5 Key #CyberSecurity Trends for 2020
5 Key Cyber Security trends of 2020 by Digijaks CEO Alan W. Silberberg
2020 is going to be lit, at least in the cyber world.
We are not talking about the fireworks from New Year’s Eve celebrations. Nor are we talking about the circus in Washington, DC, or any other world capitol.
So, what is coming in 2020? What do we need to be looking for?
- Polymorphic Malware + Artificial Intelligence. Continued at #1 from 2019 trends due to ever increasing use and now fully automated attacks as well. What the heck is polymorphic malware you may be asking? Basically, in the most simple terms, it is malware that changes upon detection, or “morphs” into a new form, or goes into hiding. This malware was already prevalent and growing. When combined with true artificial intelligence, it literally trains itself not just to avoid detection but in some cases can actually use your system resources to become something you are used to looking at. This is a huge problem and growing. As the cost of artificial intelligence services and technology continues to drop, the increased use of AI + polymorphic malware together becomes an ever bigger risk for enterprises, governments and private organizations alike. This problem is magnified by the increased use of fully automated cyber attacks using the above technologies.

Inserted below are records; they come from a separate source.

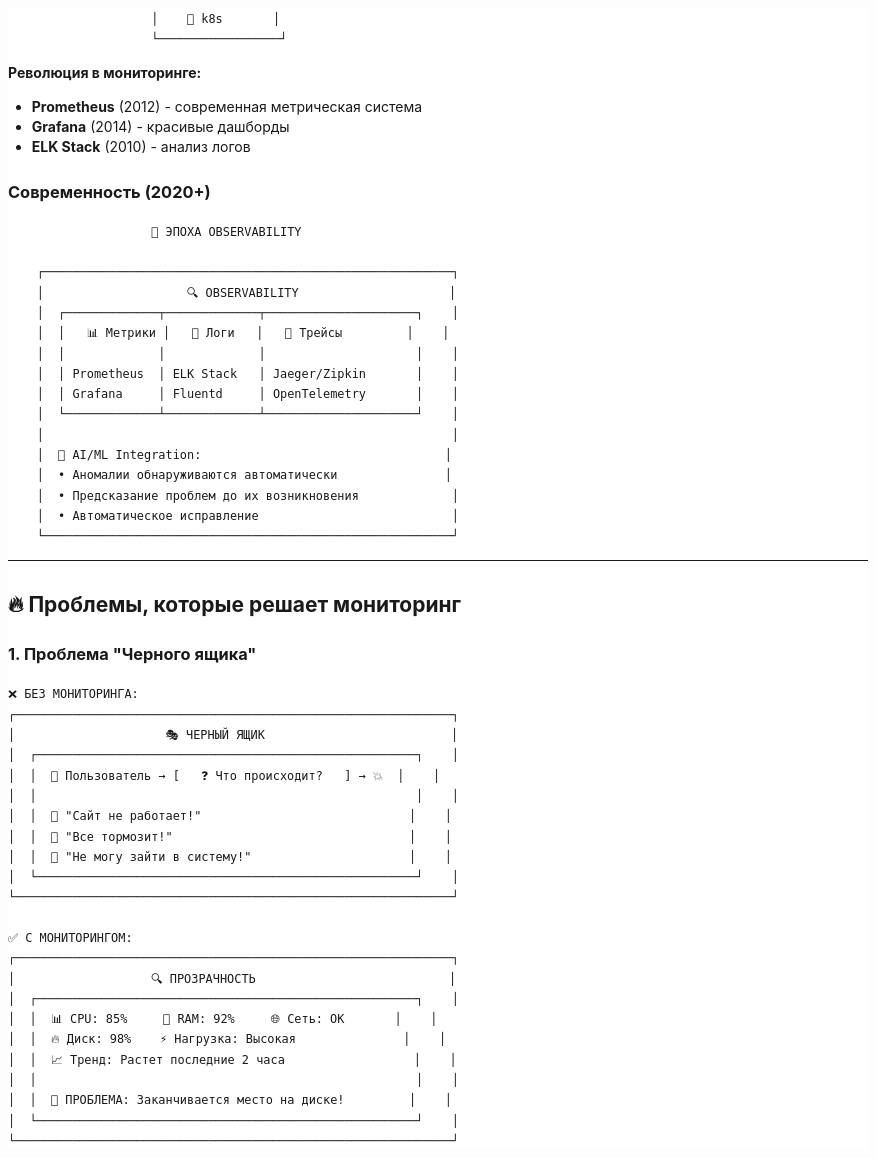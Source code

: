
 ```
                    │    🎯 k8s       │
                    └─────────────────┘
```

**Революция в мониторинге:**
- **Prometheus** (2012) - современная метрическая система
- **Grafana** (2014) - красивые дашборды
- **ELK Stack** (2010) - анализ логов

### Современность (2020+)
```
                    🚀 ЭПОХА OBSERVABILITY
                           
    ┌─────────────────────────────────────────────────────────┐
    │                    🔍 OBSERVABILITY                     │
    │  ┌─────────────┬─────────────┬─────────────────────┐    │
    │  │   📊 Метрики │   📝 Логи   │   🔗 Трейсы         │    │
    │  │             │             │                     │    │
    │  │ Prometheus  │ ELK Stack   │ Jaeger/Zipkin       │    │
    │  │ Grafana     │ Fluentd     │ OpenTelemetry       │    │
    │  └─────────────┴─────────────┴─────────────────────┘    │
    │                                                         │
    │  🤖 AI/ML Integration:                                  │
    │  • Аномалии обнаруживаются автоматически               │
    │  • Предсказание проблем до их возникновения             │
    │  • Автоматическое исправление                           │
    └─────────────────────────────────────────────────────────┘
```

---

## 🔥 Проблемы, которые решает мониторинг

### 1. **Проблема "Черного ящика"**
```
❌ БЕЗ МОНИТОРИНГА:
┌─────────────────────────────────────────────────────────────┐
│                     🎭 ЧЕРНЫЙ ЯЩИК                          │
│  ┌─────────────────────────────────────────────────────┐    │
│  │  👤 Пользователь → [   ❓ Что происходит?   ] → 💥  │    │
│  │                                                     │    │
│  │  💬 "Сайт не работает!"                             │    │
│  │  💬 "Все тормозит!"                                 │    │
│  │  💬 "Не могу зайти в систему!"                      │    │
│  └─────────────────────────────────────────────────────┘    │
└─────────────────────────────────────────────────────────────┘

✅ С МОНИТОРИНГОМ:
┌─────────────────────────────────────────────────────────────┐
│                   🔍 ПРОЗРАЧНОСТЬ                           │
│  ┌─────────────────────────────────────────────────────┐    │
│  │  📊 CPU: 85%     💾 RAM: 92%     🌐 Сеть: OK       │    │
│  │  🔥 Диск: 98%    ⚡ Нагрузка: Высокая               │    │
│  │  📈 Тренд: Растет последние 2 часа                  │    │
│  │                                                     │    │
│  │  🎯 ПРОБЛЕМА: Заканчивается место на диске!         │    │
│  └─────────────────────────────────────────────────────┘    │
└─────────────────────────────────────────────────────────────┘
```
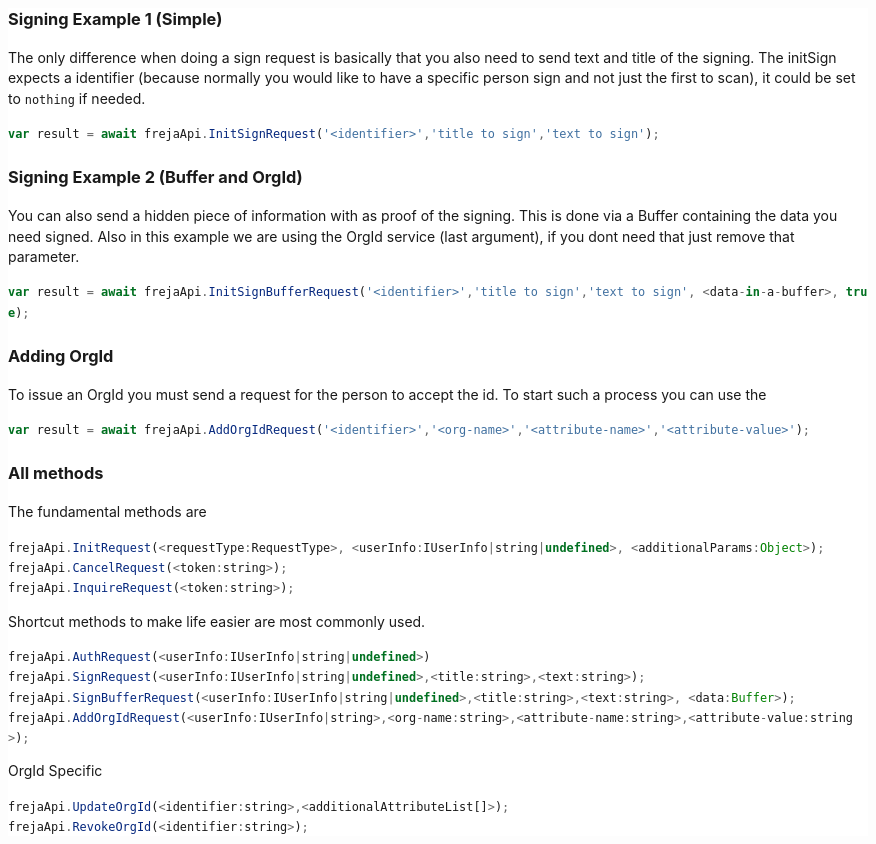 ### Signing Example 1 (Simple)

The only difference when doing a sign request is basically that you also need to send text and title of the signing. The initSign expects a identifier (because normally you would like to have a specific person sign and not just the first to scan), it could be set to `nothing` if needed.

```javascript
var result = await frejaApi.InitSignRequest('<identifier>','title to sign','text to sign');
```

### Signing Example 2 (Buffer and OrgId)

You can also send a hidden piece of information with as proof of the signing. This is done via a Buffer containing the data you need signed. Also in this example we are using the OrgId service (last argument), if you dont need that just remove that parameter.

```javascript
var result = await frejaApi.InitSignBufferRequest('<identifier>','title to sign','text to sign', <data-in-a-buffer>, true);
```

### Adding OrgId 

To issue an OrgId you must send a request for the person to accept the id. To start such a process you can use the 

```javascript
var result = await frejaApi.AddOrgIdRequest('<identifier>','<org-name>','<attribute-name>','<attribute-value>');
```

### All methods

The fundamental methods are

```javascript
frejaApi.InitRequest(<requestType:RequestType>, <userInfo:IUserInfo|string|undefined>, <additionalParams:Object>);
frejaApi.CancelRequest(<token:string>);
frejaApi.InquireRequest(<token:string>);
```

Shortcut methods to make life easier are most commonly used.

```javascript
frejaApi.AuthRequest(<userInfo:IUserInfo|string|undefined>)
frejaApi.SignRequest(<userInfo:IUserInfo|string|undefined>,<title:string>,<text:string>);
frejaApi.SignBufferRequest(<userInfo:IUserInfo|string|undefined>,<title:string>,<text:string>, <data:Buffer>);
frejaApi.AddOrgIdRequest(<userInfo:IUserInfo|string>,<org-name:string>,<attribute-name:string>,<attribute-value:string>);
```

OrgId Specific

```javascript
frejaApi.UpdateOrgId(<identifier:string>,<additionalAttributeList[]>);
frejaApi.RevokeOrgId(<identifier:string>);
```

- Continued Social Engineering Attacks. Social Engineered Attack presentations account for over 50% of all initial cyber intrusions. By now we have all heard about and maybe even experienced social engineering attacks. They can occur through email, voice, sms, social media, websites and even in person. This can also be extended to sim swapping, and even spoofing cell numbers to receive two factor authentication notifications. This is a relatively cheap and easy attack method from threat actors. They can target anyone with an email address or even a cellphone; and especially anyone using social media. It can be something simple like a lame email with a malware laden link. Or all the way through a live person using small data points about another person to impersonate them with a customer service agent in order to compromise one account, then others from it. Social engineering was used heavily during the Russian attacks on America in the 2016 and 2018, 2019 elections. It will continue to be a huge and growing problem globally in 2020.

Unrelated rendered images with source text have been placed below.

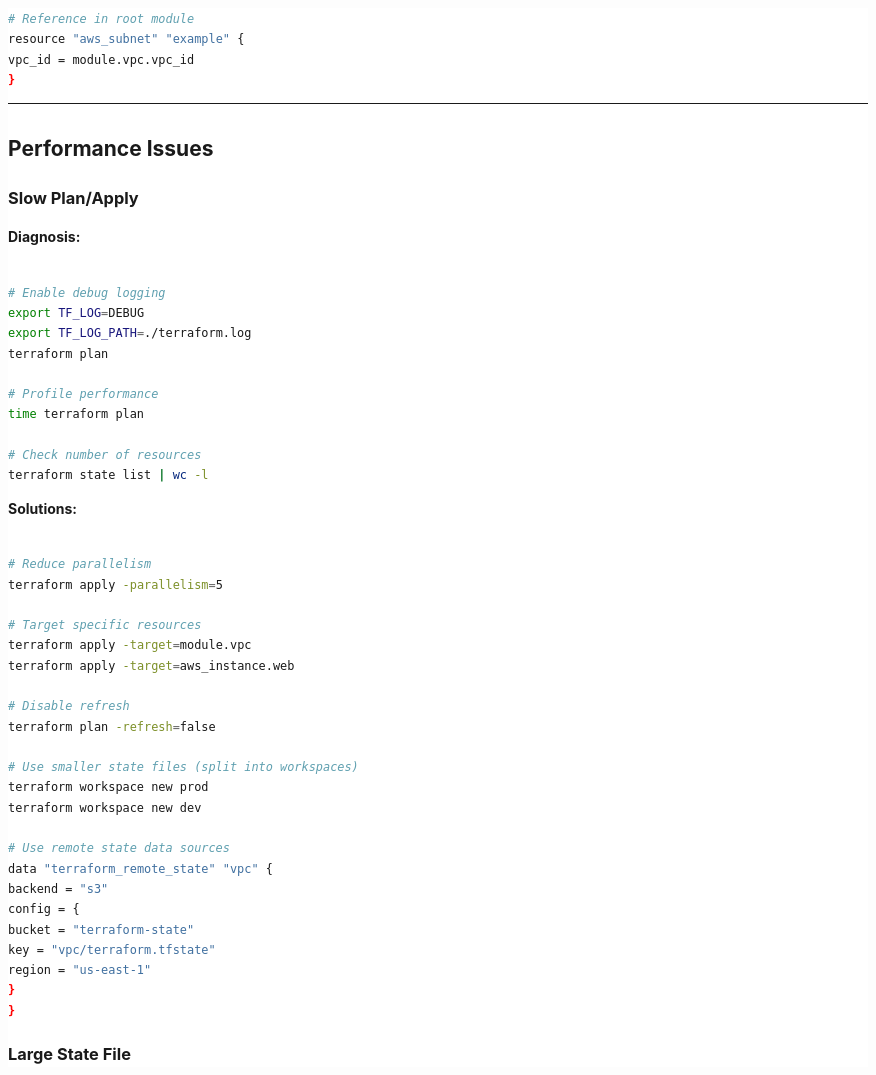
 ```bash
# Reference in root module
resource "aws_subnet" "example" {
vpc_id = module.vpc.vpc_id
}

```

---
## Performance Issues

### Slow Plan/Apply


**Diagnosis:**

```bash

# Enable debug logging
export TF_LOG=DEBUG
export TF_LOG_PATH=./terraform.log
terraform plan

# Profile performance
time terraform plan

# Check number of resources
terraform state list | wc -l

```

**Solutions:**
```bash

# Reduce parallelism
terraform apply -parallelism=5

# Target specific resources
terraform apply -target=module.vpc
terraform apply -target=aws_instance.web

# Disable refresh
terraform plan -refresh=false

# Use smaller state files (split into workspaces)
terraform workspace new prod
terraform workspace new dev
 
# Use remote state data sources
data "terraform_remote_state" "vpc" {
backend = "s3"
config = {
bucket = "terraform-state"
key = "vpc/terraform.tfstate"
region = "us-east-1"
}
}

```
### Large State File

- Mobile Device Malware. Most people assume malware and viruses really only target networks, computers and larger devices. However this is not correct. 2019 saw an explosion of mobile device malware, presented in apps, sms attacks and even voice attacks. Like polymophic malware above; the access for threat actors to this attack vectors continues to get easier and easier. This is due to the proliferation of mobile devices, ease of app downloads and continued dropping prices of technology needed to mount such attacks.

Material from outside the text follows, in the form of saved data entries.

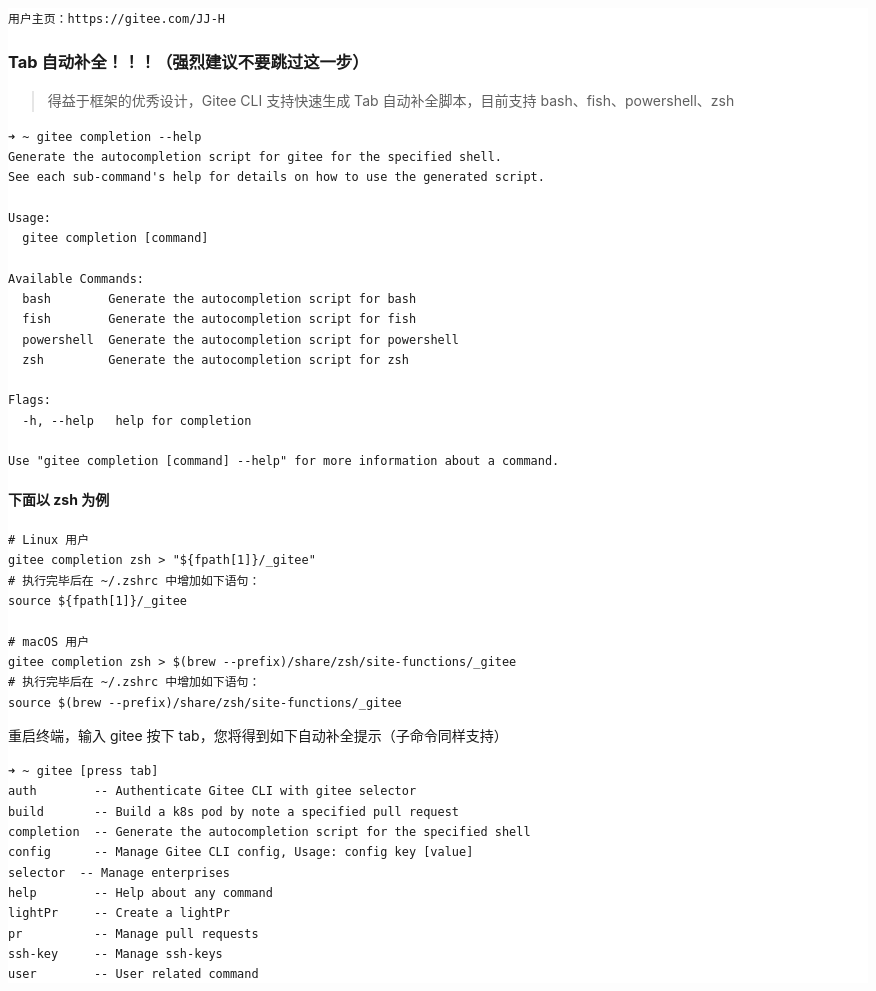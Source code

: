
```shell
用户主页：https://gitee.com/JJ-H
```

### Tab 自动补全！！！（强烈建议不要跳过这一步）
> 得益于框架的优秀设计，Gitee CLI 支持快速生成 Tab 自动补全脚本，目前支持 bash、fish、powershell、zsh

```shell
➜ ~ gitee completion --help
Generate the autocompletion script for gitee for the specified shell.
See each sub-command's help for details on how to use the generated script.

Usage:
  gitee completion [command]

Available Commands:
  bash        Generate the autocompletion script for bash
  fish        Generate the autocompletion script for fish
  powershell  Generate the autocompletion script for powershell
  zsh         Generate the autocompletion script for zsh

Flags:
  -h, --help   help for completion

Use "gitee completion [command] --help" for more information about a command.
```
#### 下面以 zsh 为例
```shell
# Linux 用户
gitee completion zsh > "${fpath[1]}/_gitee"
# 执行完毕后在 ~/.zshrc 中增加如下语句：
source ${fpath[1]}/_gitee

# macOS 用户
gitee completion zsh > $(brew --prefix)/share/zsh/site-functions/_gitee
# 执行完毕后在 ~/.zshrc 中增加如下语句：
source $(brew --prefix)/share/zsh/site-functions/_gitee
```
重启终端，输入 gitee 按下 tab，您将得到如下自动补全提示（子命令同样支持）
```shell
➜ ~ gitee [press tab]
auth        -- Authenticate Gitee CLI with gitee selector
build       -- Build a k8s pod by note a specified pull request
completion  -- Generate the autocompletion script for the specified shell
config      -- Manage Gitee CLI config, Usage: config key [value]
selector  -- Manage enterprises
help        -- Help about any command
lightPr     -- Create a lightPr
pr          -- Manage pull requests
ssh-key     -- Manage ssh-keys
user        -- User related command
```
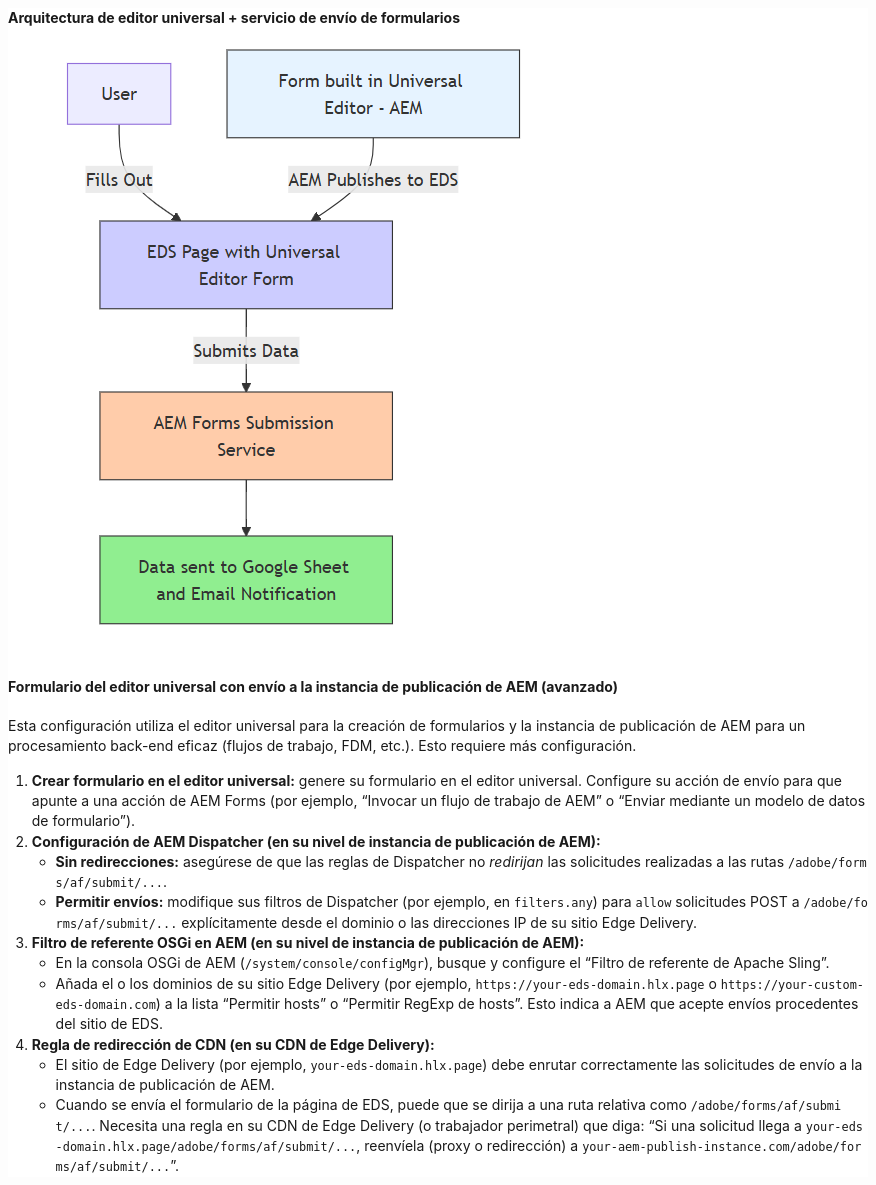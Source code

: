    **Arquitectura de editor universal + servicio de envío de formularios**

   ![Arquitectura de editor universal + servicio de envío de formularios](/help/forms/assets/eds-ue-fss.png)

   

#### Formulario del editor universal con envío a la instancia de publicación de AEM (avanzado)

Esta configuración utiliza el editor universal para la creación de formularios y la instancia de publicación de AEM para un procesamiento back-end eficaz (flujos de trabajo, FDM, etc.). Esto requiere más configuración.

1. **Crear formulario en el editor universal:** genere su formulario en el editor universal. Configure su acción de envío para que apunte a una acción de AEM Forms (por ejemplo, “Invocar un flujo de trabajo de AEM” o “Enviar mediante un modelo de datos de formulario”).
1. **Configuración de AEM Dispatcher (en su nivel de instancia de publicación de AEM):**
   * **Sin redirecciones:** asegúrese de que las reglas de Dispatcher no *redirijan* las solicitudes realizadas a las rutas `/adobe/forms/af/submit/...`.
   * **Permitir envíos:** modifique sus filtros de Dispatcher (por ejemplo, en `filters.any`) para `allow` solicitudes POST a `/adobe/forms/af/submit/...` explícitamente desde el dominio o las direcciones IP de su sitio Edge Delivery.
1. **Filtro de referente OSGi en AEM (en su nivel de instancia de publicación de AEM):**
   * En la consola OSGi de AEM (`/system/console/configMgr`), busque y configure el “Filtro de referente de Apache Sling”.
   * Añada el o los dominios de su sitio Edge Delivery (por ejemplo, `https://your-eds-domain.hlx.page` o `https://your-custom-eds-domain.com`) a la lista “Permitir hosts” o “Permitir RegExp de hosts”. Esto indica a AEM que acepte envíos procedentes del sitio de EDS.
1. **Regla de redirección de CDN (en su CDN de Edge Delivery):**
   * El sitio de Edge Delivery (por ejemplo, `your-eds-domain.hlx.page`) debe enrutar correctamente las solicitudes de envío a la instancia de publicación de AEM.
   * Cuando se envía el formulario de la página de EDS, puede que se dirija a una ruta relativa como `/adobe/forms/af/submit/...`. Necesita una regla en su CDN de Edge Delivery (o trabajador perimetral) que diga: “Si una solicitud llega a `your-eds-domain.hlx.page/adobe/forms/af/submit/...`, reenvíela (proxy o redirección) a `your-aem-publish-instance.com/adobe/forms/af/submit/...`”.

- Iot Device Attacks. The Iot (Internet of [Unsecured} Devices) is notorious for not having any cyber security, or barely any. This issue stems from multiple vectors, but increasingly it is due to speed to market trumping security being developed into the full stack. Most Iot Devices do not offer any real cyber security protections. There are no standards for #Iot industry to follow yet for cyber security. Additionally this problem is compounded by a central basket of chips, motherboards and circuitry that is used from device to device; and with multiple manufacturers using the same tech. The explosion of Iot devices for both home and industry is leaping far ahead of cyber security protections. This is creating a wild west of problems. The threat actors know this is a wide open opportunity. They can even use such websites as Shodan.io to find both industrial and residential Iot devices that are connected to the internet. Digijaks CEO Alan W. Silberberg has written about the lack of security in IoT.
- Continued Nation State Attacks. Nation State attacks using cyber war and or information war will continue to grow as a major problem. These attacks occur on other nations, companies and even individuals. As the cost of command and control servers drop, more nation-states become active players in using cyberwar. Additionally as the cost of other technology continues to drop, nation state cyber attacks become a cost effective parallel or even additional means of show of force. This could be in the form of electrical grid attacks, social engineering, denial of service attacks. Nation state attacks can also include fake social media, fake websites and exploitative surveillance technology attacks on websites, mobile phones, emails and infrastructure facilities. There is a huge and growing threat of nation state cyber espionage attacks against countries, companies, individuals, reporters, researchers, human rights activists and more.
So. Be careful out there in 2020. Lots to watch out for.
This list is by no means exhaustive. Be alert. Be pro-active. Don’t take cyber security for granted, whether at work, at home or even in your connected car.